» **Task to complete**:
Find the line that contains "### Governo De Gasperi VII"; then retype it and each line after it, exactly, through the final line of the data below.

______

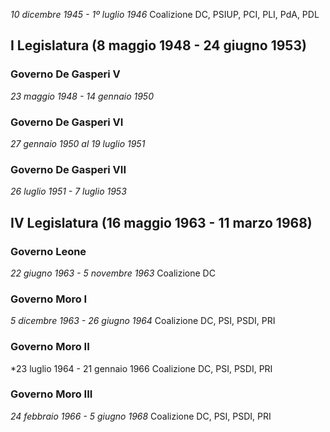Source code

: 
*10 dicembre 1945 - 1º luglio 1946*
Coalizione 	DC, PSIUP, PCI, PLI, PdA, PDL

## I Legislatura (8 maggio 1948 - 24 giugno 1953)

### Governo De Gasperi V

*23 maggio 1948 - 14 gennaio 1950*

### Governo De Gasperi VI

*27 gennaio 1950 al 19 luglio 1951*

### Governo De Gasperi VII

*26 luglio 1951 - 7 luglio 1953*

## IV Legislatura (16 maggio 1963 - 11 marzo 1968)

### Governo Leone

*22 giugno 1963 - 5 novembre 1963*
Coalizione 	DC

### Governo Moro I

*5 dicembre 1963 - 26 giugno 1964*
Coalizione 	DC, PSI, PSDI, PRI

### Governo Moro II

*23 luglio 1964 - 21 gennaio 1966
Coalizione 	DC, PSI, PSDI, PRI

### Governo Moro III

*24 febbraio 1966 - 5 giugno 1968*
Coalizione DC, PSI, PSDI, PRI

______

» **Answer below**:
### Governo De Gasperi VII

*26 luglio 1951 - 7 luglio 1953*

## IV Legislatura (16 maggio 1963 - 11 marzo 1968)

### Governo Leone

*22 giugno 1963 - 5 novembre 1963*
Coalizione 	DC

### Governo Moro I

*5 dicembre 1963 - 26 giugno 1964*
Coalizione 	DC, PSI, PSDI, PRI

### Governo Moro II

*23 luglio 1964 - 21 gennaio 1966
Coalizione 	DC, PSI, PSDI, PRI

### Governo Moro III

*24 febbraio 1966 - 5 giugno 1968*
Coalizione DC, PSI, PSDI, PRI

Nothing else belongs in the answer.